Monday Morning Brief for Nov. 8, 2021: Disagreement with graders
- Published: Nov 8, 2021, 7 AM

A recent telephone call from a reader led to this column. He had submitted several Franklin half dollars to one of the major grading services and recently received them back.
He was unhappy with the results and with what he said was the firm’s refusal to explain how the grader reached his conclusions about the grade.
The caller, a collector and subscriber, had expected higher grades for the coins; even more upsetting was that none was certified with “full bell lines,” an indicator that a particular coin is better struck than typical. Franklin half dollars with a full bell line distinction can bring many multiples of what a coin of the same date and Mint, in the same grade, but lacking that qualifier, might bring.
Not surprisingly, the subscriber contacted the firm to ask for an explanation from the grader. He said he was told by the person on the other end of the phone call that the grader stood by his assessment.

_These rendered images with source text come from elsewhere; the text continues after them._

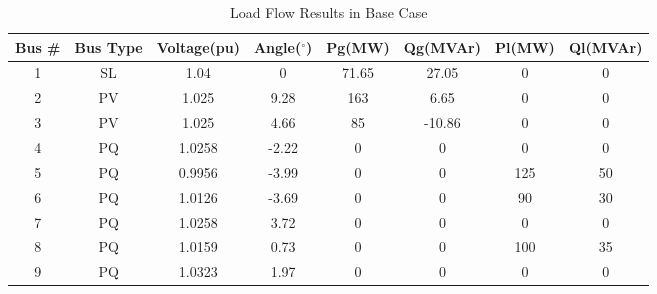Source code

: \begin{table}[h!]
	\centering
	\resizebox{\textwidth}{!}
	{
	\begin{tabular}{cclccccc}
		\hline
		Bus \# & Bus Type & \multicolumn{1}{c}{Voltage(pu)} & Angle($^{\circ}$) & Pg(MW)& Qg(MVAr)& Pl(MW)  & Ql(MVAr) \\ \hline
		1      & SL       & \multicolumn{1}{c}{1.04}    & 0     & 71.65 & 27.05  & 0   & 0  \\
		2      & PV       & \multicolumn{1}{c}{1.025}   & 9.28  & 163   & 6.65   & 0   & 0  \\
		3      & PV       & \multicolumn{1}{c}{1.025}   & 4.66  & 85    & -10.86 & 0   & 0  \\
		4      & PQ       & \multicolumn{1}{c}{1.0258}                      & -2.22 & 0     & 0      & 0   & 0  \\
		5      & PQ       & \multicolumn{1}{c}{0.9956}                      & -3.99 & 0     & 0      & 125 & 50 \\
		6      & PQ       & \multicolumn{1}{c}{1.0126}                      & -3.69 & 0     & 0      & 90  & 30 \\
		7      & PQ       & \multicolumn{1}{c}{1.0258}                      & 3.72  & 0     & 0      & 0   & 0  \\
		8      & PQ       & \multicolumn{1}{c}{1.0159}                      & 0.73  & 0     & 0      & 100 & 35 \\
		9      & PQ       & \multicolumn{1}{c}{1.0323}                      & 1.97  & 0     & 0      & 0   & 0  \\ \hline
	\end{tabular}
}
	\caption{Load Flow Results in Base Case}
	\label{loadflow_case1}
\end{table}

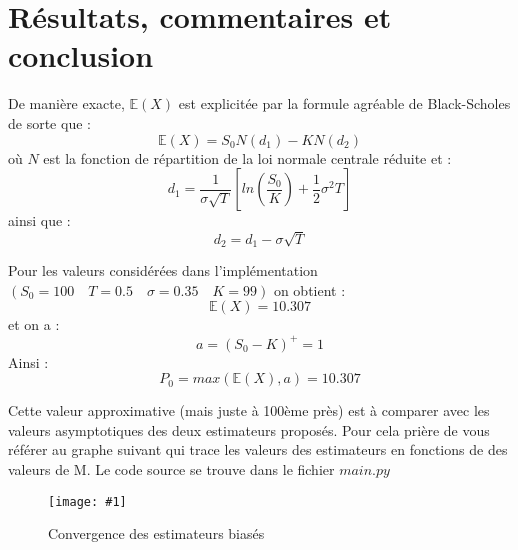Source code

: \documentclass[12pt,french]{article}
\newcommand{\IMG}[3]{
\begin{figure}[H]
\texttt{[image: \#1]}%
\caption{#2}%
\label{#1}%
\end{figure}

}
\begin{document}
\section{Résultats, commentaires et conclusion}
De manière exacte, $\mathbb{E}(X)$ est explicitée par la formule agréable de Black-Scholes de sorte que :
$$
	\mathbb{E}(X) = S_0 N(d_1) - K N(d_2)
$$
où $N$ est la fonction de répartition de la loi normale centrale réduite et :
$$
	d_1 = \frac{1}{\sigma \sqrt{T}} \left[ ln(\frac{S_0}{K})+\frac{1}{2}\sigma^2 T \right]
$$
ainsi que :
$$
	d_2 = d_1 - \sigma \sqrt{T}
$$

Pour les valeurs considérées dans l'implémentation $\left( S_0=100 \quad T=0.5 \quad \sigma = 0.35 \quad K=99 \right)$ on obtient  :
$$
	\mathbb{E}(X) = 10.307
$$
et on a :
$$
	a = (S_0-K)^+ = 1
$$
Ainsi :
$$
	P_0 = max(	\mathbb{E}(X),a ) = 10.307
$$

Cette valeur approximative (mais juste à 100ème près) est à comparer avec les valeurs asymptotiques des deux estimateurs proposés. Pour cela prière de vous référer au graphe suivant qui trace les valeurs des estimateurs en fonctions de des valeurs de M.
Le code source se trouve dans le fichier $main.py$

\IMG{figure.png}{Convergence des estimateurs biasés}{0.5}
\end{document}
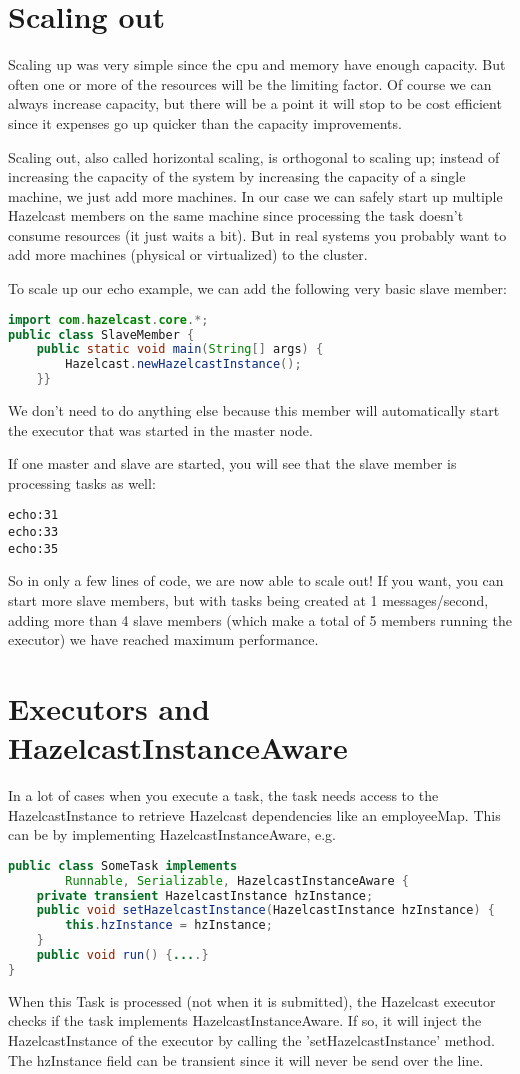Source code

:\section{Scaling out}
Scaling up was very simple since the cpu and memory have enough capacity. But often one or more of the resources will be the limiting factor. Of course we can always increase capacity, but there will be a point it will stop to be cost efficient since it expenses go up quicker than the capacity improvements.

Scaling out, also called horizontal scaling, is orthogonal to scaling up; instead of increasing the capacity of the system by increasing the capacity of a single machine, we just add more machines. In our case we can safely start up multiple Hazelcast members on the same machine since processing the task doesn't consume resources (it just waits a bit). But in real systems you probably want to add more machines (physical or virtualized) to the cluster.

To scale up our echo example, we can add the following very basic slave member:
\begin{lstlisting}[language=java]
import com.hazelcast.core.*;
public class SlaveMember {
    public static void main(String[] args) {
        Hazelcast.newHazelcastInstance();
    }}
\end{lstlisting}
We don't need to do anything else because this member will automatically start the executor that was started in the master node.

If one master and slave are started, you will see that the slave member is processing tasks as well:
\begin{lstlisting}
echo:31
echo:33
echo:35	
\end{lstlisting}
So in only a few lines of code, we are now able to scale out! If you want, you can start more slave members, but with tasks being created at 1 messages/second, adding more than 4 slave members (which make a total of 5 members running the executor) we have reached maximum performance. 

\section{Executors and HazelcastInstanceAware}
In a lot of cases when you execute a task, the task needs access to the HazelcastInstance to retrieve Hazelcast dependencies like an employeeMap. This can be by implementing HazelcastInstanceAware, e.g.

\begin{lstlisting}[language=java]
public class SomeTask implements
        Runnable, Serializable, HazelcastInstanceAware {
    private transient HazelcastInstance hzInstance;
    public void setHazelcastInstance(HazelcastInstance hzInstance) {
        this.hzInstance = hzInstance;
    }
    public void run() {....}
}
\end{lstlisting}
When this Task is processed (not when it is submitted), the Hazelcast executor checks if the task implements HazelcastInstanceAware. If so, it will inject the HazelcastInstance of the executor by calling the 'setHazelcastInstance' method. The hzInstance field can be transient since it will never be send over the line.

Coin grading services have been in operation since 1976. They have done a great if not perfect job of identifying counterfeits, and they have codified grading to a degree unimaginable at the beginning of the 1970s. However, as third-party grading grew to dominate the marketplace, attributes like plus signs and “full bell lines/head/torch/bands” began to play increasingly important roles in valuations. An opinion from a grader or several graders — that a 1953-S Franklin half dollar grading Mint State 65 also has full bell lines — can push the value of a coin from $75 to an astonishing $18,000 or so.
Assessing a coin’s grade is a subjective process, as a coin’s surfaces are compared with a set of standards that each service has defined. Longtime hobbyists know the subjectivity of the grading process can be exploited; cracking a coin out of a grading slab for resubmission in the hopes that it will gain a higher grade is a profitable pastime for some.
We understand both the caller’s desire for an explanation and the grading service’s reluctance to provide one (having to defend a grade for every coin would be time-consuming). The system is not perfect, but it works well most of the time.